Mike McLean, Richfield


An opportunity for Twin Cities to address a nagging problem

The bid for Amazon’s second headquarters presents an eye-popping opportunity to address one of Minneapolis’ most enduring and ugly problems: racial disparity.

How? By requiring that the campus be built in north Minneapolis and that Amazon hire a certain number of local workers of color in order to receive a public-benefits package. The Bottineau/Blue Line extension will travel along Hwy. 55 in the Near North neighborhood by the early 2020s, and a campus along that corridor opens north Minneapolis to the kind of development that can change its residents’ futures while still being accessible to the rest of the metro’s workers.

“But gentrification! But all lives matter!” yell the haters and naysayers. Well, I’m sick of the Twin Cities having the greatest racial disparity in the country (Politico has the proof at, and we can’t fix the problem without bold steps to incorporate poor, black people into the economy. We can overcome the gentrification of north Minneapolis and the inner-ring suburbs by making sure enough of their current residents get started on a modern, service-sector career path at Amazon.

We already know that we have enough money in the city’s and state’s coffers and a huge comparative advantage in quality of life to attract Amazon (the latest: “Gov. Mark Dayton says state of Minnesota’s Amazon HQ bid to be ‘restrained,’ ”, Sept. 12). Using the bid as a driver for minority hiring is not only socially just, but a durable boost for the regional economy. It’s good for all of us.

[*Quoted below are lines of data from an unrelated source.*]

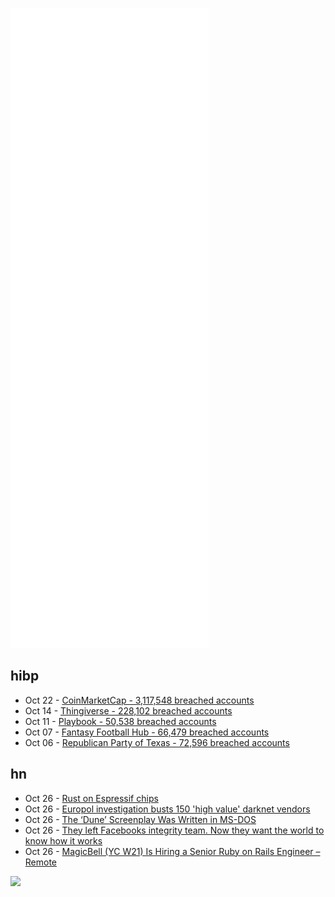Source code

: ![Metrics](https://raw.githubusercontent.com/phixion/phixion/master/metrics.svg)

## hibp

<!--
for https://github.com/phixion/phixion/blob/main/.github/workflows/feeds.yml
-->
<!--START_SECTION:haveibeenpwnd-->
- Oct 22 - [CoinMarketCap - 3,117,548 breached accounts](https://haveibeenpwned.com/PwnedWebsites#CoinMarketCap)
- Oct 14 - [Thingiverse - 228,102 breached accounts](https://haveibeenpwned.com/PwnedWebsites#Thingiverse)
- Oct 11 - [Playbook - 50,538 breached accounts](https://haveibeenpwned.com/PwnedWebsites#Playbook)
- Oct 07 - [Fantasy Football Hub - 66,479 breached accounts](https://haveibeenpwned.com/PwnedWebsites#FantasyFootballHub)
- Oct 06 - [Republican Party of Texas - 72,596 breached accounts](https://haveibeenpwned.com/PwnedWebsites#RepublicanPartyOfTexas)
<!--END_SECTION:haveibeenpwnd-->

## hn

<!--
for https://github.com/phixion/phixion/blob/main/.github/workflows/feeds.yml
-->
<!--START_SECTION:hn-->
- Oct 26 - [Rust on Espressif chips](https://mabez.dev/blog/posts/esp-rust-18-10-2021/)
- Oct 26 - [Europol investigation busts 150 'high value' darknet vendors](https://www.dw.com/en/europol-investigation-busts-150-high-value-darknet-vendors/a-59625287)
- Oct 26 - [The ‘Dune’ Screenplay Was Written in MS-DOS](https://www.vice.com/en/article/wxdeay/the-dune-screenplay-was-written-in-ms-dos)
- Oct 26 - [They left Facebooks integrity team. Now they want the world to know how it works](https://www.protocol.com/policy/integrity-institute)
- Oct 26 - [MagicBell (YC W21) Is Hiring a Senior Ruby on Rails Engineer – Remote](https://boards.eu.greenhouse.io/magicbell/jobs/4002168101?gh_src=0d086342teu)
<!--END_SECTION:hn-->

<!--
for https://yhype.me
-->
![](https://hit.yhype.me/github/profile?user_id=13013670)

David Muench Huebert, Minneapolis


The utility (or the lack thereof) of studying the humanities

Judith K. Healey’s defense of English majors (“University of Minnesota: Key to a stronger capital campaign: Humanities,” Sept. 12) is another shot in the long shadow war against the utilitarians, those who think the purpose of education is to get a job. The purpose of education, especially in the humanities, has no purpose or justification other than itself. Yes, of course, we want graduates to be able to think, communicate (whatever that means) and analyze, but those skills are not the sole purview of the humanities. We don’t need to justify education; we need to embrace its lack of purpose. Therein lies enlightenment.

Charles Neerland, Minneapolis


A wealth tax might not be limited to letter writer’s ‘rich’

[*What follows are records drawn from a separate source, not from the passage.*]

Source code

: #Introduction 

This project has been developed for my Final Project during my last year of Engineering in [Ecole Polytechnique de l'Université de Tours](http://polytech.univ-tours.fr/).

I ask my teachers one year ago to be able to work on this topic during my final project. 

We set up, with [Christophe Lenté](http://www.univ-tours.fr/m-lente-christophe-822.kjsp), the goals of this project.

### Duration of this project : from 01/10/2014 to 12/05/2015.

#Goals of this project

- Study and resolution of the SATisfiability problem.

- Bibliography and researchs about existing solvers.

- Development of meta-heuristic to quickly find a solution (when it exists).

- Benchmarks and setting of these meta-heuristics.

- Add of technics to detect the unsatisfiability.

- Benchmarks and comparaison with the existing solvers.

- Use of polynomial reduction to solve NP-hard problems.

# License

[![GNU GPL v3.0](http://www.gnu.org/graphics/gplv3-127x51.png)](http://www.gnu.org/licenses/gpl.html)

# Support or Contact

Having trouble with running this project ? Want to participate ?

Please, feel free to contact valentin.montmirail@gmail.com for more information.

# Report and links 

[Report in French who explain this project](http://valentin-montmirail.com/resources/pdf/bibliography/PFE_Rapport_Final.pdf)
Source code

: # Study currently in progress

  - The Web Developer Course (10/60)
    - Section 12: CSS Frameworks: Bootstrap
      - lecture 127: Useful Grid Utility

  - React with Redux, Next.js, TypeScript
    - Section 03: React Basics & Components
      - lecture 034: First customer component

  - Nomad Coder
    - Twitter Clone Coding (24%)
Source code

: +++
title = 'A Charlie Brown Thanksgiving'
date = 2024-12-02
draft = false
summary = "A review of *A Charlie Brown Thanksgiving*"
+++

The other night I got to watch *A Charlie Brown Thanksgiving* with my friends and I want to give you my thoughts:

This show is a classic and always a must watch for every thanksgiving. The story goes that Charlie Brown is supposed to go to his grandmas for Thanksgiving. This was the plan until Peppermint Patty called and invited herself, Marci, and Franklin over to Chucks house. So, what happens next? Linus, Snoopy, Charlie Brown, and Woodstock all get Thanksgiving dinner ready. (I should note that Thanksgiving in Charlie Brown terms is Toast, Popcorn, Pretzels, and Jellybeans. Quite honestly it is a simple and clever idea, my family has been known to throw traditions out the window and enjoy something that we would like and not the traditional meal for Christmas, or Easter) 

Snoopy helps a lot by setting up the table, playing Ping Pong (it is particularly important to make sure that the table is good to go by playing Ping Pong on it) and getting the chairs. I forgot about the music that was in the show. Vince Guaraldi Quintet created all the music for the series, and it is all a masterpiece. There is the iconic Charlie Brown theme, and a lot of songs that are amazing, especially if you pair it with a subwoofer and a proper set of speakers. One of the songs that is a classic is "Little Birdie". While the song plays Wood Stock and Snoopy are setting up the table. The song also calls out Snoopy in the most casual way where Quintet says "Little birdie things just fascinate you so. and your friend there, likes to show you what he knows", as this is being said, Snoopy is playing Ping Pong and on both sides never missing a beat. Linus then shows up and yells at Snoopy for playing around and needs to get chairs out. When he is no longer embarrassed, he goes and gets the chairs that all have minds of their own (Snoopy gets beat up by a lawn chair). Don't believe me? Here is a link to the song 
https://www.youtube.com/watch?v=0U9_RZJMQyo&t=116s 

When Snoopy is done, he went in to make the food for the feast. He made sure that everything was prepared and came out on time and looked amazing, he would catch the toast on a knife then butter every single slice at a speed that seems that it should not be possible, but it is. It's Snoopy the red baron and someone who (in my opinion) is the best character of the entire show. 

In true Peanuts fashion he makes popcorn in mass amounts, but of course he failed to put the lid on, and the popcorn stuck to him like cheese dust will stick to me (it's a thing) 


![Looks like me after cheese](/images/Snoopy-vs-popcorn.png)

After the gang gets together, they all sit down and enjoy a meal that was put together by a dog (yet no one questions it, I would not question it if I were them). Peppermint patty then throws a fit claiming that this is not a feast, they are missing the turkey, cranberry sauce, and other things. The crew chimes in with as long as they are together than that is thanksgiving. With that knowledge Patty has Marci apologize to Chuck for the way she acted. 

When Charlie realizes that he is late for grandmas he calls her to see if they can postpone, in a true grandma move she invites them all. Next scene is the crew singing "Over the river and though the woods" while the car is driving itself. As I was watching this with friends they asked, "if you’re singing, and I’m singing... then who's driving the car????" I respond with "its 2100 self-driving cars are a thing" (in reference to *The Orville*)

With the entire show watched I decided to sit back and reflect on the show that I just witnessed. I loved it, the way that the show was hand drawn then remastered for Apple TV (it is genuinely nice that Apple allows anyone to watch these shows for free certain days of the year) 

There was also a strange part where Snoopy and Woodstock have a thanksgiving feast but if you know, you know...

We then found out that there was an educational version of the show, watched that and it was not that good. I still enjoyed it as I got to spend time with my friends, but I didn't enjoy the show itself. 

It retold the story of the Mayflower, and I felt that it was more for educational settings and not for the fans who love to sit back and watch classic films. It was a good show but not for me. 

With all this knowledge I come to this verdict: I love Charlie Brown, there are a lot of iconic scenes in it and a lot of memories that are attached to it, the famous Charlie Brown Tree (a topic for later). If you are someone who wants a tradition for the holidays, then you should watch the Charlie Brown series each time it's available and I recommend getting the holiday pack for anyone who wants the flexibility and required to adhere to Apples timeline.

In another misguided tax proposal aimed at taxing the rich, a Sept. 11 letter writer proposes a wealth tax of 2 or 3 percent and claims that for the middle class, “such a federal tax will not change your obligation.” He obviously has a problem with his math. Let’s take an example of a farming couple whose farm has been in the family for generations. Assuming the farm is worth $3 million and it generates an income of $100,000 per year, then under the current federal tax the effective rate would be approximately 30 percent (including self-employment taxes), or $30,000. If the farm comprises the couple’s only savings/assets, then the tax liability would be $60,000 for a 2 percent wealth tax and a whopping $90,000 for a 3 percent rate. Any additional assets and savings would increase these even further. These tax burdens would make savings and reinvestment in their farm impossible and most likely would drive the couple from their farm.

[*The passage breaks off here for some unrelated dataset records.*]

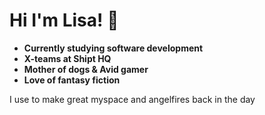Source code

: # Hi I'm Lisa! :wave:
- **Currently studying software development**
- **X-teams at Shipt HQ**
- **Mother of dogs & Avid gamer**
- **Love of fantasy fiction**


I use to make great myspace and angelfires back in the day
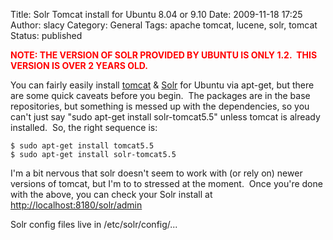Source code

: Title: Solr  Tomcat install for Ubuntu 8.04 or 9.10
Date: 2009-11-18 17:25
Author: slacy
Category: General
Tags: apache tomcat, lucene, solr, tomcat
Status: published

**<span style="color: #ff0000;">NOTE: THE VERSION OF SOLR PROVIDED BY
UBUNTU IS ONLY 1.2.  THIS VERSION IS OVER 2 YEARS OLD.</span>**

You can fairly easily install [tomcat](http://tomcat.apache.org/) &
[Solr](http://lucene.apache.org/solr/) for Ubuntu via apt-get, but there
are some quick caveats before you begin.  The packages are in the base
repositories, but something is messed up with the dependencies, so you
can't just say "sudo apt-get install solr-tomcat5.5" unless tomcat is
already installed.  So, the right sequence is:

    $ sudo apt-get install tomcat5.5
    $ sudo apt-get install solr-tomcat5.5

I'm a bit nervous that solr doesn't seem to work with (or rely on) newer
versions of tomcat, but I'm to to stressed at the moment.  Once you're
done with the above, you can check your Solr install at
<http://localhost:8180/solr/admin>

Solr config files live in /etc/solr/config/...
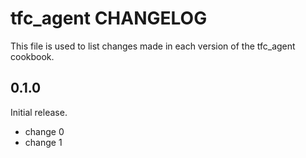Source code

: # tfc_agent CHANGELOG

This file is used to list changes made in each version of the tfc_agent cookbook.

## 0.1.0

Initial release.

- change 0
- change 1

A wealth tax most certainly sticks it to the ultrarich and would give the writer some sense of satisfaction that such people have been forced to “redeem themselves.” It would, however, cause irreparable harm to most small-business owners, as well as anyone who has worked hard their whole life to save, effectively stripping their wealth away on a yearly basis.

Mark Plooster, Plymouth


Shaping character and minds? Yes, but let’s not go overboard.

I would have found the Sept. 11 letter “Teaching is really pretty cool” a bit scary if I hadn’t been a teacher for 32 years.

The writer states that teachers “shape” the characters and minds of their students, but fortunately that’s not true. Parents are almost always the primary influence on the development of a person’s mind and character. We teachers are only some of the many people contributing to the complexity of each individual.

I loved teaching and saw my position as one of great responsibility and importance, but I know that I was just one of many to influence each child.